Reputation: 147
I have a csv file that I need to read and parse as Pandas dataframe. Theoretically, all the columns should follow a known schema of numerical data and strings. I know that some records are broken, either with less number of fields or wrong order.
What I would like to do is to get rid of all these problematic rows.
As a reference, on PySpark I used to use 'DROPMALFORMED'
to filter out records that don't match the schema.
dataSchema = StructType([
StructField("col1", LongType(), True),
StructField("col2", StringType(), True)])
dataFrame = sqlContext.read \
.format('com.databricks.spark.csv') \
.options(header='false', delimiter='\t', mode='DROPMALFORMED') \
.load(filename, schema = dataSchema)
With Pandas, I cannot find a simple way to do so. For instance, I thought the this snippet would do the trick but instead it just copies back the wrong value instead of dropping it.
dataFrame['col1'] = dataFrame['col1'].astype(np.int64, errors='ignore')
Upvotes: 0
Views: 1194
Reputation: 343
May be pandas.to_numeric
will help.

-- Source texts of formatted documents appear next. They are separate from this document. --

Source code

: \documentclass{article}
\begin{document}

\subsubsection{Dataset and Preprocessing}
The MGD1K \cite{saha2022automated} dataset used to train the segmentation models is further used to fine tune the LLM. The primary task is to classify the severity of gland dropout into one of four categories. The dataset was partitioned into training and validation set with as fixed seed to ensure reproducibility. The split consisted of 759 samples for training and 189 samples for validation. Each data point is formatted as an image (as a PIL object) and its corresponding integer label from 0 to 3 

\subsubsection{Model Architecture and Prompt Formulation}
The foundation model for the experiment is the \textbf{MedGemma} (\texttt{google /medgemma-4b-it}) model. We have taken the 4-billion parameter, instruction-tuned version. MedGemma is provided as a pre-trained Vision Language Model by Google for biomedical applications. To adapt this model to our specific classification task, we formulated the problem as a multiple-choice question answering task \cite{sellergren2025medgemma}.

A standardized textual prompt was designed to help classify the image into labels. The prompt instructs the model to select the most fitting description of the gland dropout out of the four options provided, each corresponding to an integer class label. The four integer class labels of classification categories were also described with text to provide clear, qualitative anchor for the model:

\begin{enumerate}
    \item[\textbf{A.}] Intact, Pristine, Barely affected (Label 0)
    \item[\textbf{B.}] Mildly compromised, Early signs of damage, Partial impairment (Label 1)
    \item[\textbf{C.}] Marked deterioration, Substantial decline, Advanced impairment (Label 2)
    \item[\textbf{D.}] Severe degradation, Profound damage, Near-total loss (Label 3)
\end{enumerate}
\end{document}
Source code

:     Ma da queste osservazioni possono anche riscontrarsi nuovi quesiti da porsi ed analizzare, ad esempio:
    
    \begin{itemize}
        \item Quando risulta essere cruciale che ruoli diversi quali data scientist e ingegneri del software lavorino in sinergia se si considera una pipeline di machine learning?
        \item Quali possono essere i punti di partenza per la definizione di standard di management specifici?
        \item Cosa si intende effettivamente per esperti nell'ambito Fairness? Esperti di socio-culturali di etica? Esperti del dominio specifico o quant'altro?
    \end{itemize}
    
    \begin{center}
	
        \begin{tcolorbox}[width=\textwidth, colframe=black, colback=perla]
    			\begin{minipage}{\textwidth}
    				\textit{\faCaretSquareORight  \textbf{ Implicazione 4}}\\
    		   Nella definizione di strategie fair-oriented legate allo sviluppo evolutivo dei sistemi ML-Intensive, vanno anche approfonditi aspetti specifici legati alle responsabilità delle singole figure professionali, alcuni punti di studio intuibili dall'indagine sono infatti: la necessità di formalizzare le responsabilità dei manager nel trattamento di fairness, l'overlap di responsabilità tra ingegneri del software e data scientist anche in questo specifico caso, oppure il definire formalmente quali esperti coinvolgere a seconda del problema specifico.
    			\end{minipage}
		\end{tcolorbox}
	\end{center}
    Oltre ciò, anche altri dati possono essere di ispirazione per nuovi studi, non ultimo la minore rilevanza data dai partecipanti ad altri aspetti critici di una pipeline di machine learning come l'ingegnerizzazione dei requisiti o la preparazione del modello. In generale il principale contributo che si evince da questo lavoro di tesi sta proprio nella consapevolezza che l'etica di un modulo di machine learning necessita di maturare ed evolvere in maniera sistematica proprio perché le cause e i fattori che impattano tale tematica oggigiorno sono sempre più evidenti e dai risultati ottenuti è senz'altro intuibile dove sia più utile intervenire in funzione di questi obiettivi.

It has errors='coerce'
option, which replaces all wrong values with NaN
. Than, you can use dropna()
function to remove rows containing NaN
:
import pandas as pd
df=pd.DataFrame([[1,2,3],[4,5,6],[7,'F',8]],columns=['col1','col2','col3'])
df['col2']=pd.to_numeric(df['col2'],errors='coerce')
df.dropna(inplace=True)
Upvotes: 1